RAW DATA:
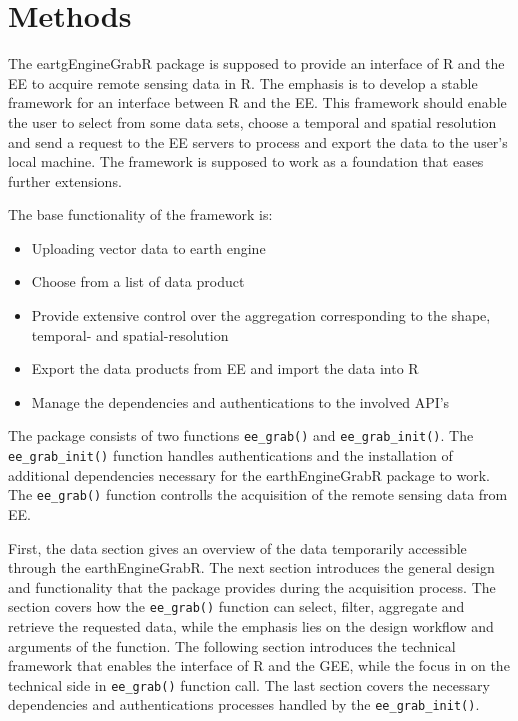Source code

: \chapter{Methods}

The eartgEngineGrabR package is supposed to provide an interface of R and the EE to acquire remote sensing data in R. The emphasis is to develop a stable framework for an interface between R and the EE. This framework should enable the user to select from some data sets, choose a temporal and spatial resolution and send a request to the EE servers to process and export the data to the user's local machine. The framework is supposed to work as a foundation that eases further extensions.

The base functionality of the framework is: 
\begin{itemize}
	\item Uploading vector data to earth engine
	\item Choose from a list of data product
	\item Provide extensive control over the aggregation corresponding to the shape, temporal- and spatial-resolution
	\item Export the data products from EE and import the data into R
	\item Manage the dependencies and authentications to the involved API's
\end{itemize}

The package consists of two functions \mbox{\texttt{ee\_grab()}} and \mbox{\texttt{ee\_grab\_init()}}. The \texttt{ee\_grab\_init()} function handles authentications and the installation of additional dependencies necessary for the earthEngineGrabR package to work. The \texttt{ee\_grab()} function controlls the acquisition of the remote sensing data from EE.

First, the data section gives an overview of the data temporarily accessible through the earthEngineGrabR. 
The next section introduces the general design and functionality that the package provides during the acquisition process. The section covers how the \texttt{ee\_grab()} function can select, filter, aggregate and retrieve the requested data, while the emphasis lies on the design workflow and arguments of the function.
The following section introduces the technical framework that enables the interface of R and the GEE, while the focus in on the technical side in \texttt{ee\_grab()} function call.
The last section covers the necessary dependencies and authentications processes handled by the \texttt{ee\_grab\_init()}.

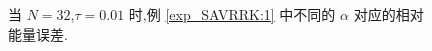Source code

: \documentclass[aspectratio=169]{beamer}
\numberwithin{theorem}{section} %
\begin{document}
\begin{frame}%
	\begin{figure}[H]
		\begin{center}
		\caption{当 $N=32$,$\tau=0.01$ 时,例 \ref{exp_SAVRRK:1} 中不同的 $\alpha$ 对应的相对能量误差.}
		\label{fig_SAVRRK:4-1}
		\end{center}
		\end{figure}
\end{frame}
\end{document}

THE TASK: The records above should be copied word for word, with the pictures left out.

OUTPUT OF THE EXERCISE:
Source code

: \chapter{Methods}

The eartgEngineGrabR package is supposed to provide an interface of R and the EE to acquire remote sensing data in R. The emphasis is to develop a stable framework for an interface between R and the EE. This framework should enable the user to select from some data sets, choose a temporal and spatial resolution and send a request to the EE servers to process and export the data to the user's local machine. The framework is supposed to work as a foundation that eases further extensions.

The base functionality of the framework is: 
\begin{itemize}
	\item Uploading vector data to earth engine
	\item Choose from a list of data product
	\item Provide extensive control over the aggregation corresponding to the shape, temporal- and spatial-resolution
	\item Export the data products from EE and import the data into R
	\item Manage the dependencies and authentications to the involved API's
\end{itemize}

The package consists of two functions \mbox{\texttt{ee\_grab()}} and \mbox{\texttt{ee\_grab\_init()}}. The \texttt{ee\_grab\_init()} function handles authentications and the installation of additional dependencies necessary for the earthEngineGrabR package to work. The \texttt{ee\_grab()} function controlls the acquisition of the remote sensing data from EE.

First, the data section gives an overview of the data temporarily accessible through the earthEngineGrabR. 
The next section introduces the general design and functionality that the package provides during the acquisition process. The section covers how the \texttt{ee\_grab()} function can select, filter, aggregate and retrieve the requested data, while the emphasis lies on the design workflow and arguments of the function.
The following section introduces the technical framework that enables the interface of R and the GEE, while the focus in on the technical side in \texttt{ee\_grab()} function call.
The last section covers the necessary dependencies and authentications processes handled by the \texttt{ee\_grab\_init()}.

Source code

: \documentclass[aspectratio=169]{beamer}
\numberwithin{theorem}{section} %
\begin{document}
\begin{frame}%
	\begin{figure}[H]
		\begin{center}
		\caption{当 $N=32$,$\tau=0.01$ 时,例 \ref{exp_SAVRRK:1} 中不同的 $\alpha$ 对应的相对能量误差.}
		\label{fig_SAVRRK:4-1}
		\end{center}
		\end{figure}
\end{frame}
\end{document}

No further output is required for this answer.